Required action: Transcribe every entry exactly, leaving out any pictures.

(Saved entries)
#####

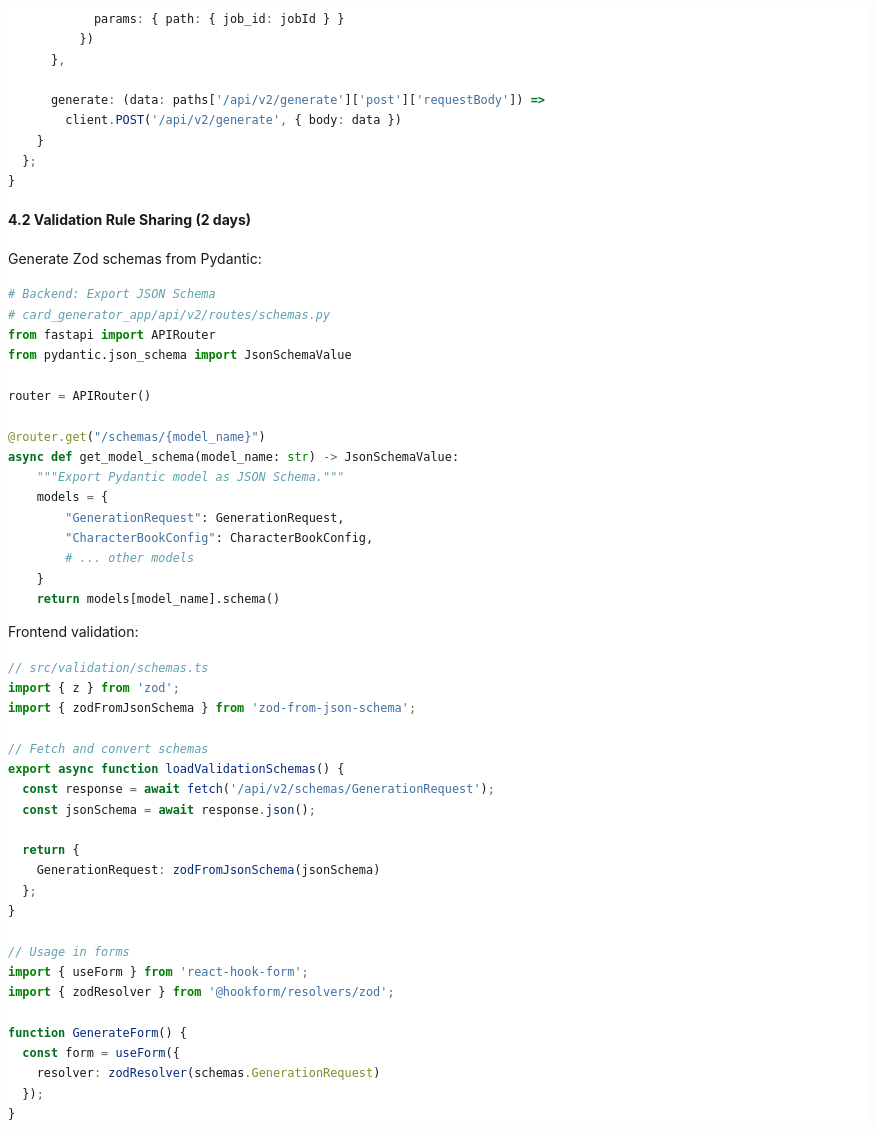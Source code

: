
 ```typescript
            params: { path: { job_id: jobId } } 
          })
      },
      
      generate: (data: paths['/api/v2/generate']['post']['requestBody']) =>
        client.POST('/api/v2/generate', { body: data })
    }
  };
}
```

#### 4.2 Validation Rule Sharing (2 days)
Generate Zod schemas from Pydantic:

```python
# Backend: Export JSON Schema
# card_generator_app/api/v2/routes/schemas.py
from fastapi import APIRouter
from pydantic.json_schema import JsonSchemaValue

router = APIRouter()

@router.get("/schemas/{model_name}")
async def get_model_schema(model_name: str) -> JsonSchemaValue:
    """Export Pydantic model as JSON Schema."""
    models = {
        "GenerationRequest": GenerationRequest,
        "CharacterBookConfig": CharacterBookConfig,
        # ... other models
    }
    return models[model_name].schema()
```

Frontend validation:
```typescript
// src/validation/schemas.ts
import { z } from 'zod';
import { zodFromJsonSchema } from 'zod-from-json-schema';

// Fetch and convert schemas
export async function loadValidationSchemas() {
  const response = await fetch('/api/v2/schemas/GenerationRequest');
  const jsonSchema = await response.json();
  
  return {
    GenerationRequest: zodFromJsonSchema(jsonSchema)
  };
}

// Usage in forms
import { useForm } from 'react-hook-form';
import { zodResolver } from '@hookform/resolvers/zod';

function GenerateForm() {
  const form = useForm({
    resolver: zodResolver(schemas.GenerationRequest)
  });
}
```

#####

Finished exercise:
Source code

:
 ```typescript
            params: { path: { job_id: jobId } } 
          })
      },
      
      generate: (data: paths['/api/v2/generate']['post']['requestBody']) =>
        client.POST('/api/v2/generate', { body: data })
    }
  };
}
```

#### 4.2 Validation Rule Sharing (2 days)
Generate Zod schemas from Pydantic:

```python
# Backend: Export JSON Schema
# card_generator_app/api/v2/routes/schemas.py
from fastapi import APIRouter
from pydantic.json_schema import JsonSchemaValue

router = APIRouter()

@router.get("/schemas/{model_name}")
async def get_model_schema(model_name: str) -> JsonSchemaValue:
    """Export Pydantic model as JSON Schema."""
    models = {
        "GenerationRequest": GenerationRequest,
        "CharacterBookConfig": CharacterBookConfig,
        # ... other models
    }
    return models[model_name].schema()
```

Frontend validation:
```typescript
// src/validation/schemas.ts
import { z } from 'zod';
import { zodFromJsonSchema } from 'zod-from-json-schema';

// Fetch and convert schemas
export async function loadValidationSchemas() {
  const response = await fetch('/api/v2/schemas/GenerationRequest');
  const jsonSchema = await response.json();
  
  return {
    GenerationRequest: zodFromJsonSchema(jsonSchema)
  };
}

// Usage in forms
import { useForm } from 'react-hook-form';
import { zodResolver } from '@hookform/resolvers/zod';

function GenerateForm() {
  const form = useForm({
    resolver: zodResolver(schemas.GenerationRequest)
  });
}
```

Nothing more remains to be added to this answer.